This page features my favorite publishing moments and accomplishments from 2014 and 2015. This page is currently undergoing a massive reconstruction. The additions will be included in mid May 2015. For links to more recent works/awards, visit the Bio page.
 


Highlights: Literary and Travel Publications, Journals, and Websites
 

Travelers' Tales, literary travel anthology (book): Best Travel Writing 2014, January 2015. Story: The Bloom of Cancer. " Fifteen years ago, at a time when I thought my life would be taken either by cancer or by my own hand, I wrote a bucket list. I’d been ill for several years due to tumors growing like trees in my body, their branches twisting my organs until they stopped working. Many surgeries later, the tumors had all been removed except for small pieces, which I had hoped would die on their own. But instead they returned, stronger and hungrier, consuming everything, consuming me.My body was not owned by me during that time. I was only an anxious observer who worried about bills that lay unopened on the kitchen table next to printouts of platelet counts. Exhausted by medications, angered by doctors, I spent my days terrified, my nights in a dull, dreamless sleep...".

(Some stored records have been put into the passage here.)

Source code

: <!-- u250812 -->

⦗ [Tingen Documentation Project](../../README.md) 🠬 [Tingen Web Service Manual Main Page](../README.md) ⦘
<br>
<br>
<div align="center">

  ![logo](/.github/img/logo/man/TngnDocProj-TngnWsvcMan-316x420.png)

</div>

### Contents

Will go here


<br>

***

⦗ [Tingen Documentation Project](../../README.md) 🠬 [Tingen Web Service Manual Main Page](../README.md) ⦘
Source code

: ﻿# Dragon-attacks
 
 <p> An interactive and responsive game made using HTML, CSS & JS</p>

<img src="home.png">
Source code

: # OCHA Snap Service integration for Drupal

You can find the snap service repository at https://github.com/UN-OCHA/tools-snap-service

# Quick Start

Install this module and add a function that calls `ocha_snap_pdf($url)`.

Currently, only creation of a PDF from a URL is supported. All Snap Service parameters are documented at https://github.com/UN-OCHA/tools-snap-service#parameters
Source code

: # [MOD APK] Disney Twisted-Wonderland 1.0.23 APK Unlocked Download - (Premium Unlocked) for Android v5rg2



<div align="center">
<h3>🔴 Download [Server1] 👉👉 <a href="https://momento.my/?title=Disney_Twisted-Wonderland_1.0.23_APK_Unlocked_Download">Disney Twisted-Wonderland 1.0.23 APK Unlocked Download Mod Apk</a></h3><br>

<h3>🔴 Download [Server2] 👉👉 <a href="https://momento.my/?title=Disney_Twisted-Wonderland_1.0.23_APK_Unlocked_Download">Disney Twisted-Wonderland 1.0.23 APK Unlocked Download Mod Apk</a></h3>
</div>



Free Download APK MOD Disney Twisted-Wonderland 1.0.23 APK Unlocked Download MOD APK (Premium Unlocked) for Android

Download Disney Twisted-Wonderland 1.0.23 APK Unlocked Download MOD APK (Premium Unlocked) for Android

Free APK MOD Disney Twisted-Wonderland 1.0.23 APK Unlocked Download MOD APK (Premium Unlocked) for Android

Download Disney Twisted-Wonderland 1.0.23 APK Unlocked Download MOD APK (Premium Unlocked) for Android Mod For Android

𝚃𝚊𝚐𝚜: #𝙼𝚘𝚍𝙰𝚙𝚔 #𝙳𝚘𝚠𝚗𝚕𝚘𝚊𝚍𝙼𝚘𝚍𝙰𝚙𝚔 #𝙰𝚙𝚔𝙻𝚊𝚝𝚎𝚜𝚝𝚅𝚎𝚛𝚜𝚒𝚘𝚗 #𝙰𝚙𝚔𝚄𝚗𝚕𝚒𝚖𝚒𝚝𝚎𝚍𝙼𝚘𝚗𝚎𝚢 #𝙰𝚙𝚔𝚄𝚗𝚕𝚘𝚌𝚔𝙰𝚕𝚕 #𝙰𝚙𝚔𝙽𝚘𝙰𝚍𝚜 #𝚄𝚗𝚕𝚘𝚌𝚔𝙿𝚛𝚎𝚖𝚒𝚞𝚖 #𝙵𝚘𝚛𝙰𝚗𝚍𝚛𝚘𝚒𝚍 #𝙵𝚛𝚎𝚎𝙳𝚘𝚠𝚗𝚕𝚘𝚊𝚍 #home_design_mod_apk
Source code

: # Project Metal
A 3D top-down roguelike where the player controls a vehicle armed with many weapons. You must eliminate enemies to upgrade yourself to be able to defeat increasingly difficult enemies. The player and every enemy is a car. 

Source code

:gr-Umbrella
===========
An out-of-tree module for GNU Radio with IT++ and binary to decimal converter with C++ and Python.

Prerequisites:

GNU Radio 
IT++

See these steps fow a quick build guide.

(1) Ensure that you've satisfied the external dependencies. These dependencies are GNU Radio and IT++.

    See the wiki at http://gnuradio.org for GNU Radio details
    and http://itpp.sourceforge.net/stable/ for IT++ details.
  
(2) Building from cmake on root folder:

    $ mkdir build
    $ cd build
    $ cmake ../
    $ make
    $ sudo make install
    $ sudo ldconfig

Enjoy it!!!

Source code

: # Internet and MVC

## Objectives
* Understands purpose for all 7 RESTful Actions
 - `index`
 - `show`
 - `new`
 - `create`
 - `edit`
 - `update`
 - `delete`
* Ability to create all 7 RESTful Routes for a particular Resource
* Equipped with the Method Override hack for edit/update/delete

National Geographic Traveler India: Find the Heartbeat of Buenos Aires in the Recoleta Cemetery, November 2014. "Inside the coral pink, glowing city of Buenos Aires is a singular stone heart come to life, a world formed of cast marble and concrete. Outside this cool and calm place, is a steaming city swarming with neon, its geranium-studded balconies framed by shutters trembling to the sounds of tango and traffic..."

Lonely Planet, literary travel anthology (book):  An Innocent Abroad, November 2014. Story: El Clavo. "The path before me stretches almost vertically, and my companions, a young girl who serves as my trail guide and a malnourished pack horse carrying our supplies, look as thought they cannot possibly complete the journey. Yet the three of us--the most unlikely of companions--seem to have found an alliance in one another as we walk quietly without stopping through a night which is filled with stars and stories. Each tree we pass, each star, each twist in the road, has a story to tell about the Ngabe. The hungry snake. The angry wife. The woman who looked at the moon....".

The Nervous Breakdown, Seraph, August 2014. (fiction) "End of summer, 1986. That was the September that I became an angel and went to Alabama. It had been a miserable summer, hot, full of vapid small town people I’d known my entire life. There was no escaping the sameness of it all, except to get a job, save money and leave. I’d found the most boring job possible for a teenager, working at the only movie theatre in town selling old candy at the concession stand. My middle-aged boss was adept at torturing his ragtag staff of adolescent girls, standing too close as we counted every single box of candy and penny at closing. Since I had dyslexia, this took hours, and he used this opportunity to occasionally put his hand on my inner thigh. Summer passed, sticky and in slow motion, and moved into September, which didn’t feel much different..."

BBC Travel, WordsnWanderlust, literary long form travel essay, The Bloom of Cancer, August 2014. This piece was chosen for the Travelers' Tales anthology above.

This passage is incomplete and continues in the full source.